Anthony Murphy, a dealer at OMF, says when the kiwi reached above the 68 US cent mark, it triggered selling to unwind some speculative positions.
However, improving sentiment limited the downside and the currency traded in a tight 67.70 US cents to 68.05 cents range throughout the day.
The data from China - New Zealand's biggest trading partner - showed producer prices rose 0.9 per cent in December, the slowest pace of growth since September 2016. Economists had expected an increase of 1.6 per cent.
China's consumer inflation for the month rose 1.9 per cent, below the 2.1 per cent forecast.
The kiwi fell to 4.6052 Chinese yuan from 4.6313.
Financial markets are watching for signs that the world's second-largest economy is being hurt by its trade dispute with the US.
However, positive indications from trade talks between officials of the two countries in Beijing earlier this week, which were extended by a day from the scheduled two days, have raised hopes that they're making progress towards a resolution.
China's Commerce Ministry said the talks were extensive and had established a foundation for resolving both countries' concerns.

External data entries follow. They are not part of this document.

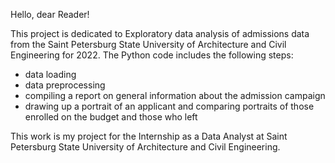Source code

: Hello, dear Reader!

This project is dedicated to Exploratory data analysis of admissions data from the Saint Petersburg State University of Architecture and Civil Engineering for 2022.
The Python code includes the following steps:
- data loading
- data preprocessing
- compiling a report on general information about the admission campaign
- drawing up a portrait of an applicant and comparing portraits of those enrolled on the budget and those who left

This work is my project for the Internship as a Data Analyst at Saint Petersburg State University of Architecture and Civil Engineering.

As well, the minutes from the US Federal Reserve's last Federal Open Market Committee meeting, released early today New Zealand time, backed up comments chair Jerome Powell made in a speech last Friday that the Fed can be "patient" about raising interest rates further.

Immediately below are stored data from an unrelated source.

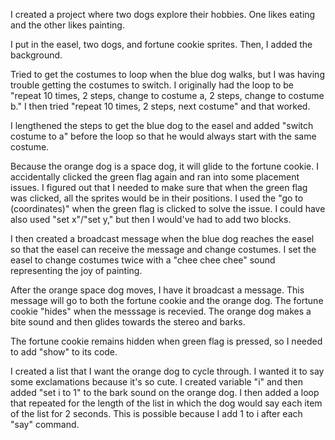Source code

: I created a project where two dogs explore their hobbies. One likes eating and the other likes painting.

I put in the easel, two dogs, and fortune cookie sprites. Then, I added the background.

Tried to get the costumes to loop when the blue dog walks, but I was having trouble getting the costumes to switch. I originally had the loop to be "repeat 10 times, 2 steps, change to costume a, 2 steps, change to costume b." I then tried "repeat 10 times, 2 steps, next costume" and that worked. 

I lengthened the steps to get the blue dog to the easel and added "switch costume to a" before the loop so that he would always start with the same costume.

Because the orange dog is a space dog, it will glide to the fortune cookie. I accidentally clicked the green flag again and ran into some placement issues. I figured out that I needed to make sure that when the green flag was clicked, all the sprites would be in their positions. I used the "go to (coordinates)" when the green flag is clicked to solve the issue. I could have also used "set x"/"set y," but then I would've had to add two blocks.

I then created a broadcast message when the blue dog reaches the easel so that the easel can receive the message and change costumes. I set the easel to change costumes twice with a "chee chee chee" sound representing the joy of painting.

After the orange space dog moves, I have it broadcast a message. This message will go to both the fortune cookie and the orange dog. The fortune cookie "hides" when the messsage is recevied. The orange dog makes a bite sound and then glides towards the stereo and barks. 

The fortune cookie remains hidden when green flag is pressed, so I needed to add "show" to its code.

I created a list that I want the orange dog to cycle through. I wanted it to say some exclamations because it's so cute. I created variable "i" and then added "set i to 1" to the bark sound on the orange dog. I then added a loop that repeated for the length of the list in which the dog would say each item of the list for 2 seconds. This is possible because I add 1 to i after each "say" command.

All in all, these developments have unwound the flight to safety in the US dollar seen last week. In particular, the market is now betting the Fed's ratcheting up of its benchmark interest rate has halted for now.

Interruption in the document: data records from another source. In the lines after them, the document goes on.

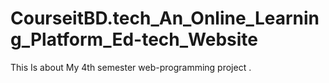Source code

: # CourseitBD.tech_An_Online_Learning_Platform_Ed-tech_Website
This Is about My 4th semester web-programming project .
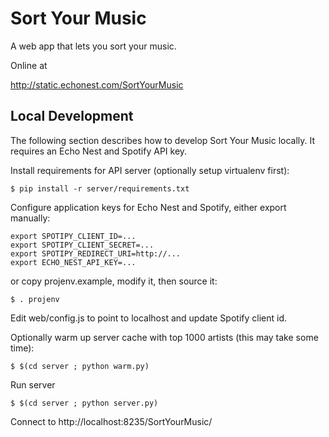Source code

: 
# Sort Your Music

A web app that lets you sort your music.

Online at

http://static.echonest.com/SortYourMusic


## Local Development

The following section describes how to develop Sort Your Music locally. It requires an Echo Nest and Spotify API key.

Install requirements for API server (optionally setup virtualenv first):

	$ pip install -r server/requirements.txt

Configure application keys for Echo Nest and Spotify, either export manually:

	export SPOTIPY_CLIENT_ID=...
	export SPOTIPY_CLIENT_SECRET=...
	export SPOTIPY_REDIRECT_URI=http://...
	export ECHO_NEST_API_KEY=...

or copy projenv.example, modify it, then source it:

	$ . projenv

Edit web/config.js to point to localhost and update Spotify client id.

Optionally warm up server cache with top 1000 artists (this may take some time):

	$ $(cd server ; python warm.py)

Run server

	$ $(cd server ; python server.py)

Connect to http://localhost:8235/SortYourMusic/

Four hikes last year, including the one at the last meeting, had been driving the US dollar higher. Still, the Fed did have another two rate hikes pencilled in for this year, down from the three it had foreshadowed before its last meeting.
The New Zealand dollar eased to 94.41 Australian cents from 94.68 cents, 73.17 yen from 73.48, to 53.03 British pence from 53.12, and to 58.65 euro from 58.86.
The New Zealand two-year swap rate ended the session at 1.9139 per cent from 1.9350 yesterday; the 10-year rate fell to 2.6100 per cent from 2.6550.